The arterial supply to the testis has three major components: the testicular artery (TA), the cremasteric artery and the deferential artery, among which two thirds are supplied by TA. TA divides into two branches in testis, while the capsular artery (CA) continues in the surface of the testis and the intratesticular artery (ITA) in the parenchyma and deep. Previous studies indicate that Color Doppler Flow Imaging (CDFI) is well established to illustrate macro-microvascularity and therefore perfusion of the testis. [72]
Varicocele is defined as the hemodynamic impairment of testicular venous network with continuous blood reflux in pampiniform plexus and characterized by the abnormal dilation and retrograde flow in the affected veins. The estimated incidence of varicocele is about 20% in the general population rising to almost 40% in subfertile men. The effects of varicocele include reduced ipsilateral testicular volume, impaired sperm production ranging from oligozoospermia to complete azoospermia, and reduced fertility. [71]
Three theories have been postulated to explain the origin of varicocele which are not mutually exclusive. The first describes the right angled insertion of the left testicular vein into the left renal vein, the second describes the nutcracker effect of the superior mesenteric artery and abdominal aorta on the left renal vein, the third relies on congenital incompetent (or absent) venous valves inside the testicular vein. [54]

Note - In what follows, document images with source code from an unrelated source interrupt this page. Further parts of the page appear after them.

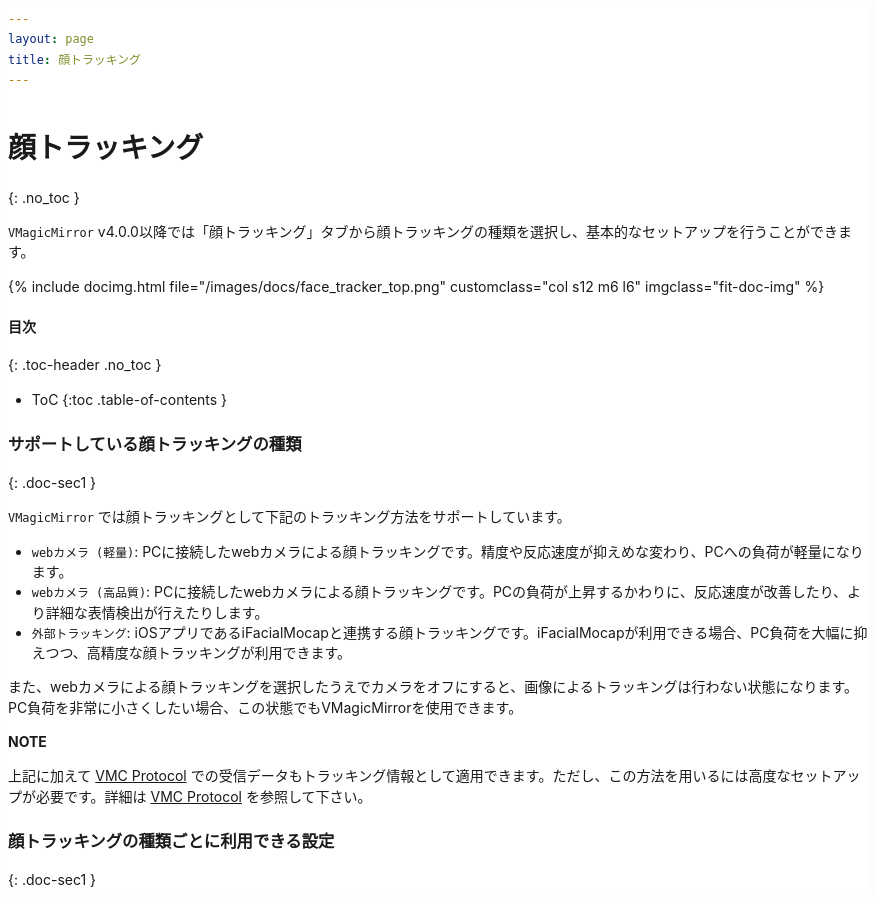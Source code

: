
 ```yaml
---
layout: page
title: 顔トラッキング
---
```


# 顔トラッキング
{: .no_toc }

`VMagicMirror` v4.0.0以降では「顔トラッキング」タブから顔トラッキングの種類を選択し、基本的なセットアップを行うことができます。

<div class="row">
{% include docimg.html file="/images/docs/face_tracker_top.png" customclass="col s12 m6 l6" imgclass="fit-doc-img" %}
</div>

<div class="toc-area" markdown="1">

#### 目次
{: .toc-header .no_toc }

* ToC
{:toc .table-of-contents }

</div>


### サポートしている顔トラッキングの種類
{: .doc-sec1 }

`VMagicMirror` では顔トラッキングとして下記のトラッキング方法をサポートしています。

<div class="doc-ul" markdown="1">

- `webカメラ (軽量)`: PCに接続したwebカメラによる顔トラッキングです。精度や反応速度が抑えめな変わり、PCへの負荷が軽量になります。
- `webカメラ (高品質)`: PCに接続したwebカメラによる顔トラッキングです。PCの負荷が上昇するかわりに、反応速度が改善したり、より詳細な表情検出が行えたりします。
- `外部トラッキング`: iOSアプリであるiFacialMocapと連携する顔トラッキングです。iFacialMocapが利用できる場合、PC負荷を大幅に抑えつつ、高精度な顔トラッキングが利用できます。

</div>

また、webカメラによる顔トラッキングを選択したうえでカメラをオフにすると、画像によるトラッキングは行わない状態になります。PC負荷を非常に小さくしたい場合、この状態でもVMagicMirrorを使用できます。

<div class="note-area" markdown="1">

**NOTE**

上記に加えて [VMC Protocol](../vmc_protocol) での受信データもトラッキング情報として適用できます。ただし、この方法を用いるには高度なセットアップが必要です。詳細は [VMC Protocol](../vmc_protocol) を参照して下さい。

</div>


### 顔トラッキングの種類ごとに利用できる設定
{: .doc-sec1 }

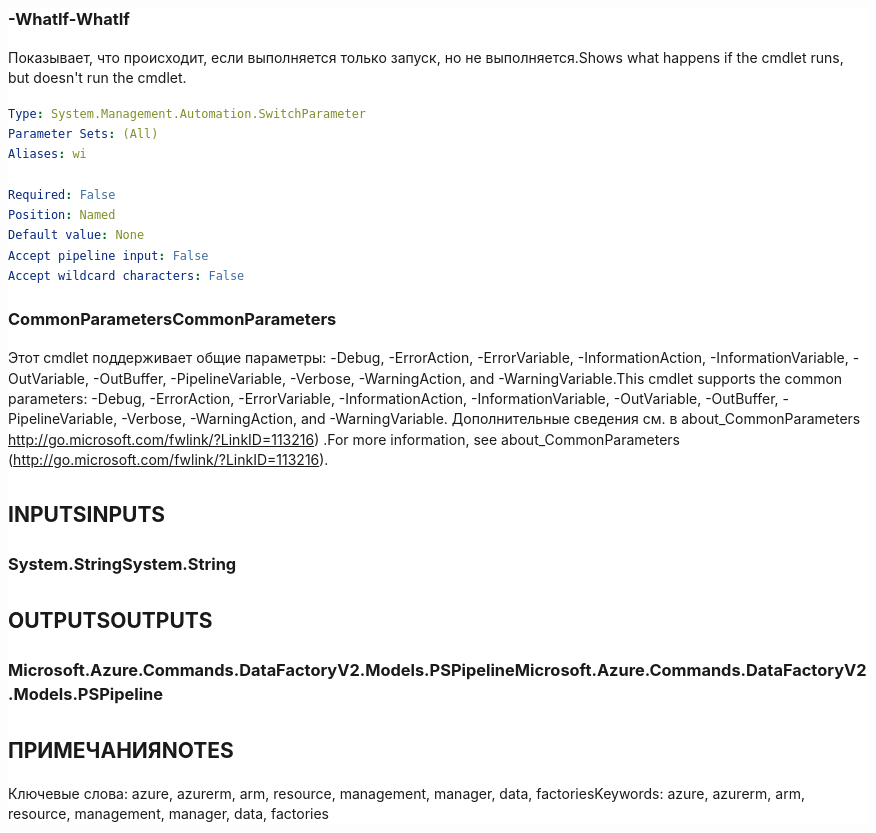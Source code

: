 ### <span data-ttu-id="39c67-141">-WhatIf</span><span class="sxs-lookup"><span data-stu-id="39c67-141">-WhatIf</span></span>
<span data-ttu-id="39c67-142">Показывает, что происходит, если выполняется только запуск, но не выполняется.</span><span class="sxs-lookup"><span data-stu-id="39c67-142">Shows what happens if the cmdlet runs, but doesn't run the cmdlet.</span></span>

```yaml
Type: System.Management.Automation.SwitchParameter
Parameter Sets: (All)
Aliases: wi

Required: False
Position: Named
Default value: None
Accept pipeline input: False
Accept wildcard characters: False
```

### <span data-ttu-id="39c67-143">CommonParameters</span><span class="sxs-lookup"><span data-stu-id="39c67-143">CommonParameters</span></span>
<span data-ttu-id="39c67-144">Этот cmdlet поддерживает общие параметры: -Debug, -ErrorAction, -ErrorVariable, -InformationAction, -InformationVariable, -OutVariable, -OutBuffer, -PipelineVariable, -Verbose, -WarningAction, and -WarningVariable.</span><span class="sxs-lookup"><span data-stu-id="39c67-144">This cmdlet supports the common parameters: -Debug, -ErrorAction, -ErrorVariable, -InformationAction, -InformationVariable, -OutVariable, -OutBuffer, -PipelineVariable, -Verbose, -WarningAction, and -WarningVariable.</span></span> <span data-ttu-id="39c67-145">Дополнительные сведения см. в about_CommonParameters http://go.microsoft.com/fwlink/?LinkID=113216) .</span><span class="sxs-lookup"><span data-stu-id="39c67-145">For more information, see about_CommonParameters (http://go.microsoft.com/fwlink/?LinkID=113216).</span></span>

## <span data-ttu-id="39c67-146">INPUTS</span><span class="sxs-lookup"><span data-stu-id="39c67-146">INPUTS</span></span>

### <span data-ttu-id="39c67-147">System.String</span><span class="sxs-lookup"><span data-stu-id="39c67-147">System.String</span></span>

## <span data-ttu-id="39c67-148">OUTPUTS</span><span class="sxs-lookup"><span data-stu-id="39c67-148">OUTPUTS</span></span>

### <span data-ttu-id="39c67-149">Microsoft.Azure.Commands.DataFactoryV2.Models.PSPipeline</span><span class="sxs-lookup"><span data-stu-id="39c67-149">Microsoft.Azure.Commands.DataFactoryV2.Models.PSPipeline</span></span>

## <span data-ttu-id="39c67-150">ПРИМЕЧАНИЯ</span><span class="sxs-lookup"><span data-stu-id="39c67-150">NOTES</span></span>
<span data-ttu-id="39c67-151">Ключевые слова: azure, azurerm, arm, resource, management, manager, data, factories</span><span class="sxs-lookup"><span data-stu-id="39c67-151">Keywords: azure, azurerm, arm, resource, management, manager, data, factories</span></span>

Varicocele may manifest in a variety of ways from being asymptoatic, which is the most common, to infertility. Scrotal pain, mass, disfigurement and reduced testicular volume are the main patient complaint. Physical examination should be carried out in a warm room with the patient in the supine and standing positions, resting and with Valsalva maneuver. [35]
Color Doppler Ultrasonography (CDU) is considered the best non-invasive diagnostic tool. Spermatic venography and thermography are more invasive and rarely used investigation for diagnosis of varicocele. Semen analysis and assisement of testicular volumes are not only important for initial clinical planning but are also helpful in assessing response to treatment. [38]
Varicocele is considered a very benign disease that is always slowly progressive and its complications are on the long term. These complications include progression of the disease, testicular hypotrophy and affection of fertility. Also testicular volume affection is one of the most distressing long term consequence of long standing varicocele especially on boys, adolescents and young men. [71].